My main praise with what I’ve seen so far from the film, is the creature design that I’ve been exposed to. Frankly, I think its astounding, because you don’t normally get to see this kind of art and design in a comparative and relative manner. Usually, creature design comes directly from the imagination, but with Green Lantern, you have a before and after to look at, and to see what those artists have taken with them and what they’ve changed is like looking into a candy store for me.

[via io9.]

Hey if it’s not your thing, that’s okay. But you gotta admit, it’s a bit cool.

I’m gonna jump on the ‘I dont give a fuck if you don’t like what I post, this shit isn’t about you’ bandwagon.

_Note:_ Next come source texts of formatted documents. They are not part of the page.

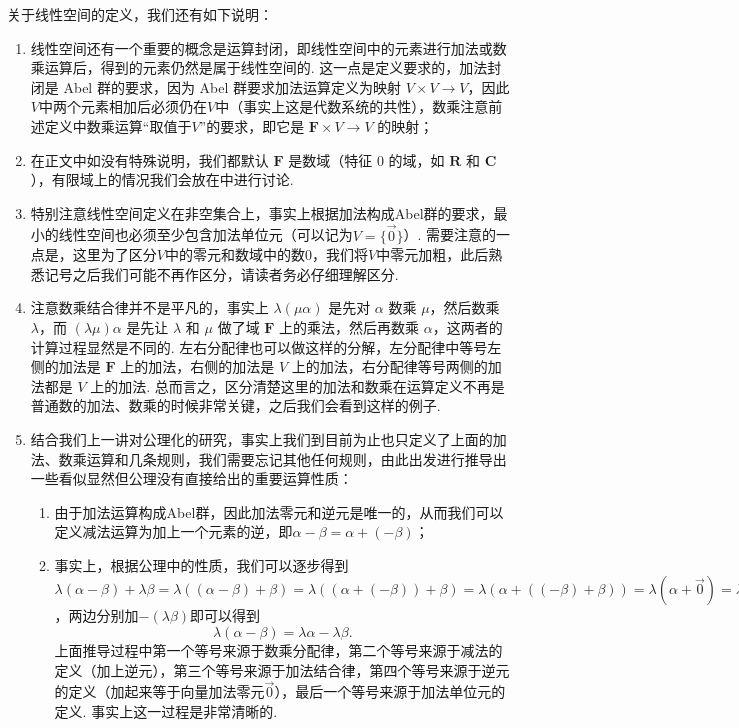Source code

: 关于线性空间的定义，我们还有如下说明：
\begin{enumerate}
    \item 线性空间还有一个重要的概念是运算封闭，即线性空间中的元素进行加法或数乘运算后，得到的元素仍然是属于线性空间的. 这一点是定义要求的，加法封闭是 Abel 群的要求，因为 Abel 群要求加法运算定义为映射 $V\times V\to V$，因此$V$中两个元素相加后必须仍在$V$中（事实上这是代数系统的共性），数乘注意前述定义中数乘运算``取值于$V$''的要求，即它是 $\mathbf{F}\times V\to V$ 的映射；

    \item 在正文中如没有特殊说明，我们都默认 $\mathbf{F}$ 是数域（特征 $0$ 的域，如 $\mathbf{R}$ 和 $\mathbf{C}$），有限域上的情况我们会放在中进行讨论.

    \item 特别注意线性空间定义在非空集合上，事实上根据加法构成Abel群的要求，最小的线性空间也必须至少包含加法单位元（可以记为$V=\{\vec{0}\}$）. 需要注意的一点是，这里为了区分$V$中的零元和数域中的数0，我们将$V$中零元加粗，此后熟悉记号之后我们可能不再作区分，请读者务必仔细理解区分.

    \item 注意数乘结合律并不是平凡的，事实上 $\lambda(\mu\alpha)$ 是先对 $\alpha$ 数乘 $\mu$，然后数乘 $\lambda$，而 $(\lambda\mu)\alpha$ 是先让 $\lambda$ 和 $\mu$ 做了域 $\mathbf{F}$ 上的乘法，然后再数乘 $\alpha$，这两者的计算过程显然是不同的. 左右分配律也可以做这样的分解，左分配律中等号左侧的加法是 $\mathbf{F}$ 上的加法，右侧的加法是 $V$ 上的加法，右分配律等号两侧的加法都是 $V$ 上的加法. 总而言之，区分清楚这里的加法和数乘在运算定义不再是普通数的加法、数乘的时候非常关键，之后我们会看到这样的例子.

    \item 结合我们上一讲对公理化的研究，事实上我们到目前为止也只定义了上面的加法、数乘运算和几条规则，我们需要忘记其他任何规则，由此出发进行推导出一些看似显然但公理没有直接给出的重要运算性质：
          \begin{enumerate}
              \item 由于加法运算构成Abel群，因此加法零元和逆元是唯一的，从而我们可以定义减法运算为加上一个元素的逆，即$\alpha-\beta=\alpha+(-\beta)$；

              \item 事实上，根据公理中的性质，我们可以逐步得到$\lambda(\alpha-\beta)+\lambda\beta=\lambda((\alpha-\beta)+\beta)=\lambda((\alpha+(-\beta))+\beta)=\lambda(\alpha+((-\beta)+\beta))=\lambda(\alpha+\vec{0})=\lambda\alpha$，两边分别加$-(\lambda\beta)$即可以得到
                    \begin{equation}\label{eq:2:线性空间运算性质1}
                        \lambda(\alpha-\beta)=\lambda\alpha-\lambda\beta.
                    \end{equation}
                    上面推导过程中第一个等号来源于数乘分配律，第二个等号来源于减法的定义（加上逆元），第三个等号来源于加法结合律，第四个等号来源于逆元的定义（加起来等于向量加法零元$\vec{0}$），最后一个等号来源于加法单位元的定义. 事实上这一过程是非常清晰的.


\end{enumerate}
\end{enumerate}

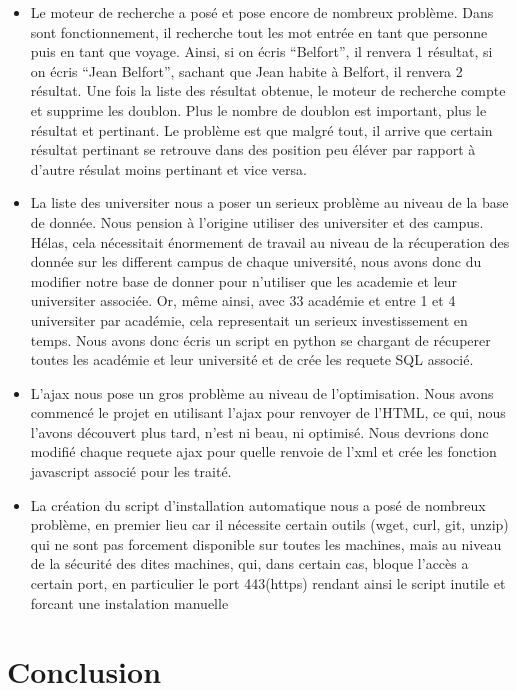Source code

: \documentclass[a4paper,10pt]{report}
\begin{document}
\begin{itemize}
    \item Le moteur de recherche a pos\'e et pose encore de nombreux probl\`eme.
    Dans sont fonctionnement, il recherche tout les mot entr\'ee en tant que
    personne puis en tant que voyage. Ainsi, si on \'ecris ``Belfort'', il renvera 1 r\'esultat,
    si on \'ecris ``Jean Belfort'', sachant que Jean habite \`a Belfort, il renvera 2 r\'esultat.
    Une fois la liste des r\'esultat obtenue, le moteur de recherche compte et supprime
    les doublon. Plus le nombre de doublon est important, plus le r\'esultat et pertinant.
    Le probl\`eme est que malgr\'e tout, il arrive que certain r\'esultat pertinant se
    retrouve dans des position peu \'el\'ever par rapport \`a d'autre r\'esulat moins pertinant
    et vice versa.
    
    \null
    
    \item La liste des universiter nous a poser un serieux probl\`eme au niveau de la
    base de donn\'ee. Nous pension \`a l'origine utiliser des universiter et des campus.
    H\'elas, cela n\'ecessitait \'enormement de travail au niveau de la r\'ecuperation
    des donn\'ee sur les different campus de chaque universit\'e, nous avons donc du
    modifier notre base de donner pour n'utiliser que les academie et leur universiter
    associ\'ee. Or, m\^eme ainsi, avec 33 acad\'emie et entre 1 et 4 universiter par
    acad\'emie, cela representait un serieux investissement en temps. Nous avons donc
    \'ecris un script en python se chargant de r\'ecuperer toutes les acad\'emie et
    leur universit\'e et de cr\'ee les requete SQL associ\'e.
    
    \null
    
    \item L'ajax nous pose un gros probl\`eme au niveau de l'optimisation. Nous avons
    commenc\'e le projet en utilisant l'ajax pour renvoyer de l'HTML, ce qui, nous l'avons
    d\'ecouvert plus tard, n'est ni beau, ni optimis\'e. Nous devrions donc modifi\'e
    chaque requete ajax pour quelle renvoie de l'xml et cr\'ee les fonction javascript
    associ\'e pour les trait\'e.

    \null
    
    \item La cr\'eation du script d'installation automatique nous a pos\'e de nombreux
    probl\`eme, en premier lieu car il n\'ecessite certain outils (wget, curl, git, unzip)
    qui ne sont pas forcement disponible sur toutes les machines, mais au niveau de la
    s\'ecurit\'e des dites machines, qui, dans certain cas, bloque l'accès a certain port, en
    particulier le port 443(https) rendant ainsi le script inutile et forcant une instalation
    manuelle
\end{itemize}

\chapter*{Conclusion}
\end{document}
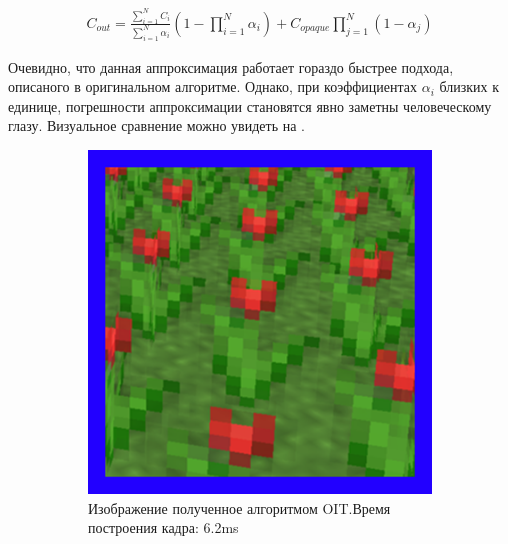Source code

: 			\begin{equation}
				\label{eq:wboit-formula}
				\begin{multlined}	 
					C_{out} = \frac{\sum_{i=1}^{N}C_i}{\sum_{i=1}^{N}\alpha_i}(1 - \prod_{i=1}^{N}\alpha_i) + 
					C_{opaque}\prod _{j=1}^{N}(1 - \alpha_j)   
				\end{multlined}
			\end{equation}
			
			Очевидно, что данная аппроксимация работает гораздо быстрее подхода, описаного в оригинальном алгоритме. Однако, при коэффициентах $\alpha_i$ близких к единице, погрешности аппроксимации становятся явно заметны человеческому глазу. Визуальное сравнение можно увидеть на .
			
			\begin{figure}[!htbp]
				\centering
				\begin{subfigure}[b]{0.3\textwidth}
					\centering
					\includegraphics[width=\textwidth]{my_folder/images//oit_flower}
					\caption{Изображение полученное алгоритмом OIT.\linebreak Время построения кадра: 6.2ms}
					\label{fig:oit_flower}
				\end{subfigure}
				\begin{subfigure}[b]{0.3\textwidth}
					\centering

\end{subfigure}
\end{figure}
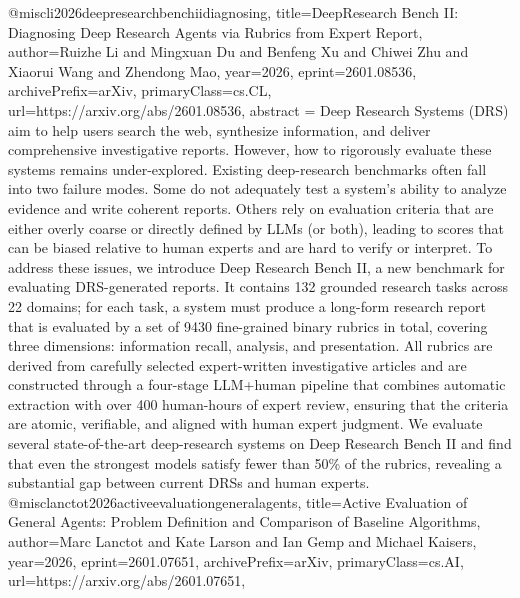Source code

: {}@misc{li2026deepresearchbenchiidiagnosing,
      title={DeepResearch Bench II: Diagnosing Deep Research Agents via Rubrics from Expert Report}, 
      author={Ruizhe Li and Mingxuan Du and Benfeng Xu and Chiwei Zhu and Xiaorui Wang and Zhendong Mao},
      year={2026},
      eprint={2601.08536},
      archivePrefix={arXiv},
      primaryClass={cs.CL},
      url={https://arxiv.org/abs/2601.08536},
      abstract = {Deep Research Systems (DRS) aim to help users search the web, synthesize information, and deliver comprehensive investigative reports. However, how to rigorously evaluate these systems remains under-explored. Existing deep-research benchmarks often fall into two failure modes. Some do not adequately test a system's ability to analyze evidence and write coherent reports. Others rely on evaluation criteria that are either overly coarse or directly defined by LLMs (or both), leading to scores that can be biased relative to human experts and are hard to verify or interpret. To address these issues, we introduce Deep Research Bench II, a new benchmark for evaluating DRS-generated reports. It contains 132 grounded research tasks across 22 domains; for each task, a system must produce a long-form research report that is evaluated by a set of 9430 fine-grained binary rubrics in total, covering three dimensions: information recall, analysis, and presentation. All rubrics are derived from carefully selected expert-written investigative articles and are constructed through a four-stage LLM+human pipeline that combines automatic extraction with over 400 human-hours of expert review, ensuring that the criteria are atomic, verifiable, and aligned with human expert judgment. We evaluate several state-of-the-art deep-research systems on Deep Research Bench II and find that even the strongest models satisfy fewer than 50\% of the rubrics, revealing a substantial gap between current DRSs and human experts.}
}@misc{lanctot2026activeevaluationgeneralagents,
      title={Active Evaluation of General Agents: Problem Definition and Comparison of Baseline Algorithms}, 
      author={Marc Lanctot and Kate Larson and Ian Gemp and Michael Kaisers},
      year={2026},
      eprint={2601.07651},
      archivePrefix={arXiv},
      primaryClass={cs.AI},
      url={https://arxiv.org/abs/2601.07651},
}
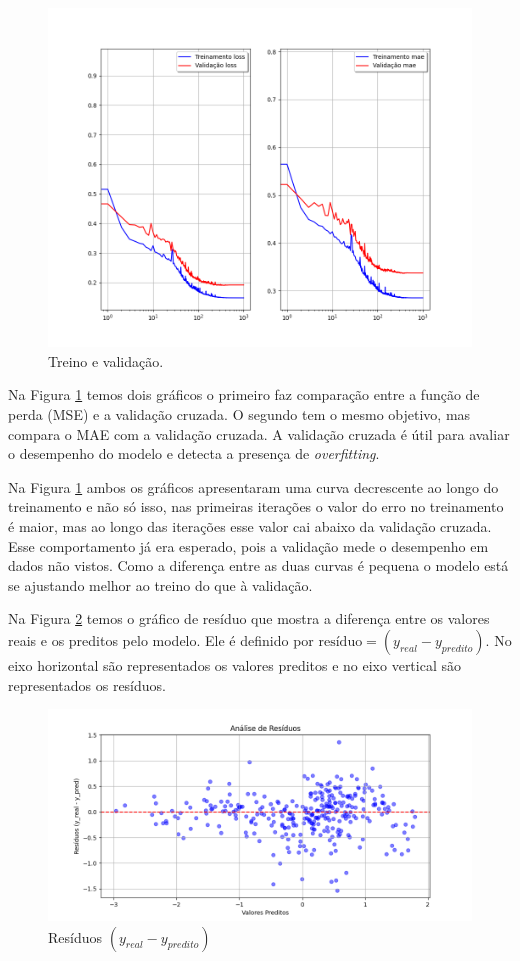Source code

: \documentclass[12pt,a4paper,oneside]{report}
\newcommand{\fig}[1]{Figura \ref{#1}}
\begin{document}
\begin{figure}[h!]
	\centering
	\includegraphics[width=0.7\linewidth]{img/t1_training_validation}
	\caption{Treino e validação.}
	\label{fig:t1trainingvalidation}
\end{figure}
	Na \fig{fig:t1trainingvalidation} temos dois gráficos o primeiro faz comparação entre a função de perda (MSE) e a validação cruzada. O segundo tem o mesmo objetivo, mas compara o MAE com a validação cruzada. A validação cruzada é útil para avaliar o desempenho do modelo e detecta a presença de \textit{overfitting}. 
	

Na \fig{fig:t1trainingvalidation} ambos os gráficos apresentaram uma curva decrescente ao longo do treinamento e não só isso, nas primeiras iterações o valor do erro no treinamento é maior, mas ao longo das iterações esse valor cai abaixo da validação cruzada. Esse comportamento já era esperado, pois a validação mede o desempenho em dados não vistos. Como a diferença entre as duas curvas é pequena o modelo está se ajustando melhor ao treino do que à validação.
	
%	
	
	Na Figura \ref{fig:t1residuos} temos o gráfico de resíduo que mostra a diferença entre os valores reais e os preditos pelo modelo. Ele é definido por $\text{resíduo} = (y_{real} - y_{predito})$. No eixo horizontal são representados os valores preditos e no eixo vertical são representados os resíduos. 
	\begin{figure}[h!]
		\centering
		\includegraphics[width=0.7\linewidth]{img/t1_residuos}
		\caption{Resíduos $(y_{real} - y_{predito})$}
		\label{fig:t1residuos}
	\end{figure}
\end{document}

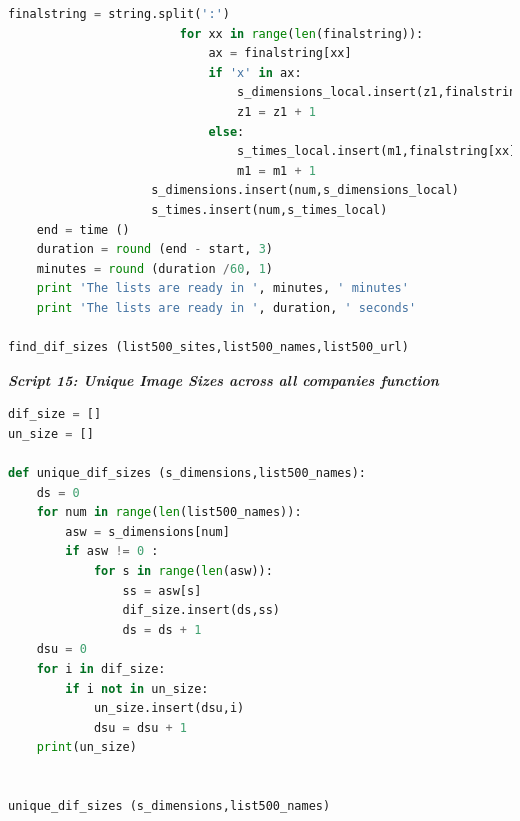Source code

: \documentclass{book}
\begin{document}
\begin{lstlisting}[language=Python]
                        finalstring = string.split(':')                       
                        for xx in range(len(finalstring)):
                            ax = finalstring[xx]
                            if 'x' in ax:
                                s_dimensions_local.insert(z1,finalstring[xx])
                                z1 = z1 + 1
                            else:
                                s_times_local.insert(m1,finalstring[xx])
                                m1 = m1 + 1  
                    s_dimensions.insert(num,s_dimensions_local)
                    s_times.insert(num,s_times_local)                
    end = time ()
    duration = round (end - start, 3)
    minutes = round (duration /60, 1)
    print 'The lists are ready in ', minutes, ' minutes'
    print 'The lists are ready in ', duration, ' seconds'

find_dif_sizes (list500_sites,list500_names,list500_url)
\end{lstlisting} 

\begin{center}
\textit{\textbf{Script 15: Unique Image Sizes across all companies function}}\label{p15}
\end{center}
\begin{lstlisting}[language=Python]
dif_size = []  
un_size = [] 

def unique_dif_sizes (s_dimensions,list500_names):
    ds = 0
    for num in range(len(list500_names)):
        asw = s_dimensions[num]
        if asw != 0 :
            for s in range(len(asw)):
                ss = asw[s]
                dif_size.insert(ds,ss)
                ds = ds + 1    
    dsu = 0
    for i in dif_size:
        if i not in un_size:
            un_size.insert(dsu,i)
            dsu = dsu + 1
    print(un_size)          
 

unique_dif_sizes (s_dimensions,list500_names)
\end{lstlisting}
\end{document}

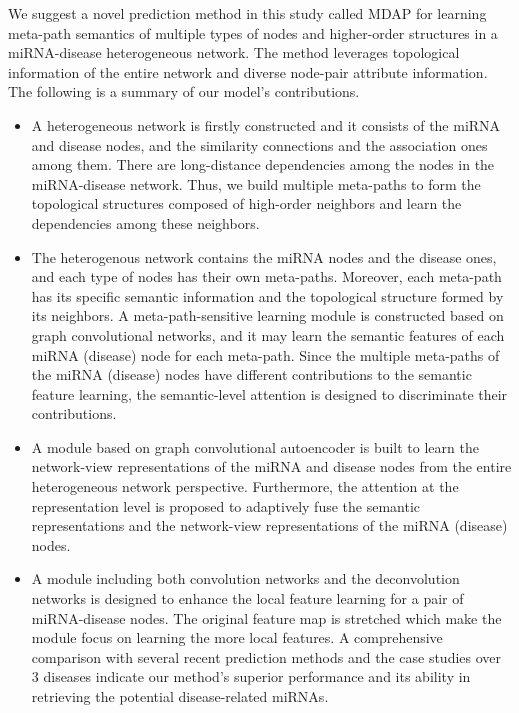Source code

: \documentclass[journal,twoside,web]{ieeecolor}
\begin{document}
We suggest a novel prediction method in this study called MDAP for learning meta-path semantics of multiple types of nodes and higher-order structures in a miRNA-disease heterogeneous network. The method leverages topological information of the entire network and diverse node-pair attribute information. The following is a summary of our model's contributions.

\begin{itemize}
   \item A heterogeneous network is firstly constructed and it consists of the miRNA and disease nodes, and the similarity connections and the association ones among them. There are long-distance dependencies among the nodes in the miRNA-disease network. Thus, we build multiple meta-paths to form the topological structures composed of high-order neighbors and learn the dependencies among these neighbors.
	\item The heterogenous network contains the miRNA nodes and the disease ones, and each type of nodes has their own meta-paths. Moreover, each meta-path has its specific semantic information and the topological structure formed by its neighbors. A meta-path-sensitive learning module is constructed based on graph convolutional networks, and it may learn the semantic features of each miRNA (disease) node for each meta-path. Since the multiple meta-paths of the miRNA (disease) nodes have different contributions to the semantic feature learning, the semantic-level attention is designed to discriminate their contributions.
	\item A module based on graph convolutional autoencoder is built to learn the network-view representations of the miRNA and disease nodes from the entire heterogeneous network perspective. Furthermore, the attention at the representation level is proposed to adaptively fuse the semantic representations and the network-view representations of the miRNA (disease) nodes.
	\item A module including both convolution networks and the deconvolution networks is designed to enhance the local feature learning for a pair of miRNA-disease nodes. The original feature map is stretched which make the module focus on learning the more local features. A comprehensive comparison with several recent prediction methods and the case studies over 3 diseases indicate our method's superior performance and its ability in retrieving the potential disease-related miRNAs.
\end{itemize}
\end{document}
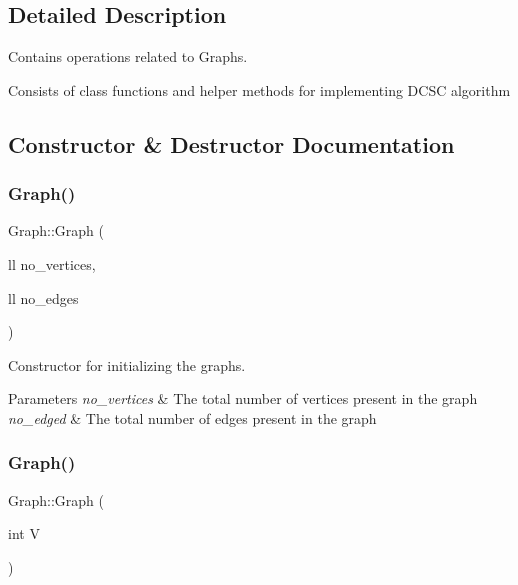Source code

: \subsection{Detailed Description}
Contains operations related to Graphs. 

Consists of class functions and helper methods for implementing D\+C\+SC algorithm 

\subsection{Constructor \& Destructor Documentation}
\mbox{\label{classGraph_ac4a367e9d88770686d6d68b386542418}} 
\subsubsection{\texorpdfstring{Graph()}{Graph()}\hspace{0.1cm}{\footnotesize\ttfamily [1/2]}}
{\footnotesize\ttfamily Graph\+::\+Graph (\begin{DoxyParamCaption}\item[{ll}]{no\+\_\+vertices,  }\item[{ll}]{no\+\_\+edges }\end{DoxyParamCaption})\hspace{0.3cm}{\ttfamily [inline]}}



Constructor for initializing the graphs. 


\begin{DoxyParams}{Parameters}
{\em no\+\_\+vertices} & The total number of vertices present in the graph \\
\hline
{\em no\+\_\+edged} & The total number of edges present in the graph \\
\hline
\end{DoxyParams}
\mbox{\label{classGraph_af3ff6b295df8bf3bee0bafd7c7d56915}} 
\subsubsection{\texorpdfstring{Graph()}{Graph()}\hspace{0.1cm}{\footnotesize\ttfamily [2/2]}}
{\footnotesize\ttfamily Graph\+::\+Graph (\begin{DoxyParamCaption}\item[{int}]{V }\end{DoxyParamCaption})}



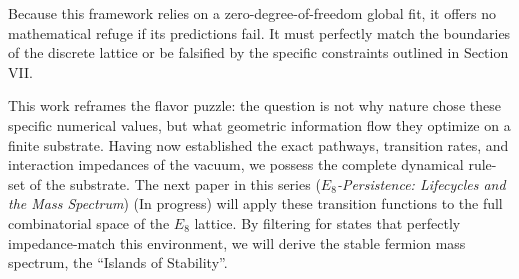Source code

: Because this framework relies on a zero-degree-of-freedom global fit, it offers no mathematical refuge if its predictions fail. It must perfectly match the boundaries of the discrete lattice or be falsified by the specific constraints outlined in Section VII.

This work reframes the flavor puzzle: the question is not why nature chose these specific numerical values, but what geometric information flow they optimize on a finite substrate. Having now established the exact pathways, transition rates, and interaction impedances of the vacuum, we possess the complete dynamical rule-set of the substrate. The next paper in this series (\textit{$E_8$-Persistence: Lifecycles and the Mass Spectrum}) (In progress) will apply these transition functions to the full combinatorial space of the $E_8$ lattice. By filtering for states that perfectly impedance-match this environment, we will derive the stable fermion mass spectrum, the ``Islands of Stability''.
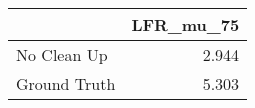 \begin{tabular}{lr}
\toprule
{} & LFR_mu_75 \\
\midrule
No Clean Up  &     2.944 \\
Ground Truth &     5.303 \\
\bottomrule
\end{tabular}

Should just get a Tumblr, really.

Saturday, May 21, 2011

For real this time, guys.

Let’s put Green Lantern, Portal, Guild Wars, video games, comic books and other things you have little interest in aside for a while. Change of pace. And by that I mean things I actually used to post that mattered to most people.

By that I mean a MUSIC POST, oh my what?!

The Kollection is a website. With music, oddly enough. A lot of music, actually. And guess what, you’ve probably never heard most of this music. Because most of this music is assembled, produced, scoured or sponsored by the people behind this website and posted for your listening pleasure, and they make sure most of it is special, unique, and creative. Mash-ups, remixes, mixtapes, collected albums, it’s all there for you to download.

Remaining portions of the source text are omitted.